Wyciągaj wnioski
Z czym więc stykamy się przychodząc do konia jako do nauczyciela? Niezależnie czy to będzie sytuacja, w której świadomie otwieramy się na taką możliwość i decydujemy się na udział w warsztatach z udziałem koni (Horse Assisted Education), czy też spotykamy się z koniem w stajni jako jeździec lub opiekun nasze „szkolenie” może odbywać się podobnie. Koń nie zachowuje się tak jakbyśmy chcieli: stoi kiedy ma iść, kręci się kiedy ma stać, odmawia wejścia do przyczepy, skoku przez przeszkodę, rzuca głową, nie chce przyjąć wędzidła itp. Zaczniemy uczyć się w tych sytuacjach tylko wtedy jeśli pozwolimy sobie na zdjęcie z siebie samych presji wykonania założeń, realizacji planu/zadania czy konsekwencji.
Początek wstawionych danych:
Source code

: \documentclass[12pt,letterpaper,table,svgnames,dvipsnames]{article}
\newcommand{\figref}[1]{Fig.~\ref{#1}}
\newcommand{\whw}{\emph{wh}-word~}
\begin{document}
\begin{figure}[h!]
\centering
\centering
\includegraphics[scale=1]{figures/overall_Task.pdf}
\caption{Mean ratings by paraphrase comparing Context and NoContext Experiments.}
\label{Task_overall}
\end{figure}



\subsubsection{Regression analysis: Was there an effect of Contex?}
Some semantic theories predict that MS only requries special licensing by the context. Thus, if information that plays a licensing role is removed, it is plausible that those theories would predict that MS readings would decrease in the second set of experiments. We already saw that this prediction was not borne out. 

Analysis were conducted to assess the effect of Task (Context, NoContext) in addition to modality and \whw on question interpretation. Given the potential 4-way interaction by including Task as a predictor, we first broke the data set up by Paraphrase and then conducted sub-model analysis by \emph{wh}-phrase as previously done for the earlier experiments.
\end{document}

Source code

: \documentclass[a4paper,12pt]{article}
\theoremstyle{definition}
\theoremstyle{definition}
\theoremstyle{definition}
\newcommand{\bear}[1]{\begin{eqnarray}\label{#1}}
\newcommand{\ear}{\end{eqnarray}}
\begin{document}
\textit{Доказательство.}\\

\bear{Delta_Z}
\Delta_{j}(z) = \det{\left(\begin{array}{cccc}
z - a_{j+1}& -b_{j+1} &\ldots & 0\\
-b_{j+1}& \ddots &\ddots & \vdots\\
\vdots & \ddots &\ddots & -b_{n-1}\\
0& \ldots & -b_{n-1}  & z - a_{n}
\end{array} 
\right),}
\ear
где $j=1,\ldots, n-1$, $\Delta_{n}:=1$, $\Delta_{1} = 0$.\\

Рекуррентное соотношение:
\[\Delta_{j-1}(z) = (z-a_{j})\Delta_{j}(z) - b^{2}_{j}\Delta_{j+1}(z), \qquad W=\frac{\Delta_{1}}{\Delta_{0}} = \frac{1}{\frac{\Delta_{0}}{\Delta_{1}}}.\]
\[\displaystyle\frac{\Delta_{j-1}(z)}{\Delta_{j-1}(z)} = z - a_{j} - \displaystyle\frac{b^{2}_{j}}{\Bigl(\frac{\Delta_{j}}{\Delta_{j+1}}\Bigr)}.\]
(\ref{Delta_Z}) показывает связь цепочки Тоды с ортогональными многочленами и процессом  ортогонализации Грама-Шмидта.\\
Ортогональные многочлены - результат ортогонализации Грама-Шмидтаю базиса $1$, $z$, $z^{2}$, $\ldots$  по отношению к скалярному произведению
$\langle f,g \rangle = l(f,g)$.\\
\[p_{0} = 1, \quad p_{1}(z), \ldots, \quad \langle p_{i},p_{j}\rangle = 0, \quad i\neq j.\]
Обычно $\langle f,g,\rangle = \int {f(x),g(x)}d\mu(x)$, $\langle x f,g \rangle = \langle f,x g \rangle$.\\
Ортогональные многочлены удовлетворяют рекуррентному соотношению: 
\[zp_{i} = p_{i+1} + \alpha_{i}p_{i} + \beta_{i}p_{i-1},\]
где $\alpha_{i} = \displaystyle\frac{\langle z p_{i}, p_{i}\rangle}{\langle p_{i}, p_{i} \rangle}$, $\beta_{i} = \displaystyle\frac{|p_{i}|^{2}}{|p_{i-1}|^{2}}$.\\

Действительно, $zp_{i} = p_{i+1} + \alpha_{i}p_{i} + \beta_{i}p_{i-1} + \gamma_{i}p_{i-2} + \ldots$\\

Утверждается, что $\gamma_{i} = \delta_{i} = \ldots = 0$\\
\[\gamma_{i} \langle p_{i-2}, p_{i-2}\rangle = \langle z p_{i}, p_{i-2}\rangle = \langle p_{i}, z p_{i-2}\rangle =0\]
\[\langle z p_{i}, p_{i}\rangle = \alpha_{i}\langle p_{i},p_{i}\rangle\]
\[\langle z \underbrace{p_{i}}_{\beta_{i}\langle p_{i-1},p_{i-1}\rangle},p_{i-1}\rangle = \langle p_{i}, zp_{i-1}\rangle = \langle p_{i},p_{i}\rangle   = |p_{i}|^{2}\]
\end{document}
Możemy wtedy pracować nad: działaniem w kryzysie (nasz plan nie działa!), elastycznością (nasz plan nie działa, zamiast podejmować kolejne próby realizowania go i eskalować swoją złość i frustrację zobaczmy co możemy zrobić inaczej z tym co jest), kreatywnością (jeśli tylko pozbędziesz się konsekwencji, pojawi się ciekawość), jasnością przekazu (mam świetny pomysł i spróbuję o nim opowiedzieć, tak żeby w efekcie wszyscy mieli wyobrażenie o tym samym), asertywnością (pracuję nad tym czego chcę, a nie nad tym czego nie chcę), stawianiem granic (wiem, kiedy mam dość i kiedy inni mają dość), zaufaniem (chcę z Tobą pracować). Konie uczą nas przede wszystkim korzystania z intuicji, doświadczenia i wiedzy w sposób nie schematyczny. Wydobywają z nas istniejące w naszym DNA pokłady tych wymienionych umiejętności, jak i wielu innych w zależności od okoliczności, konkretnego konia i człowieka. Konie porządkują nas i inspirują do podejmowania nowych strategii.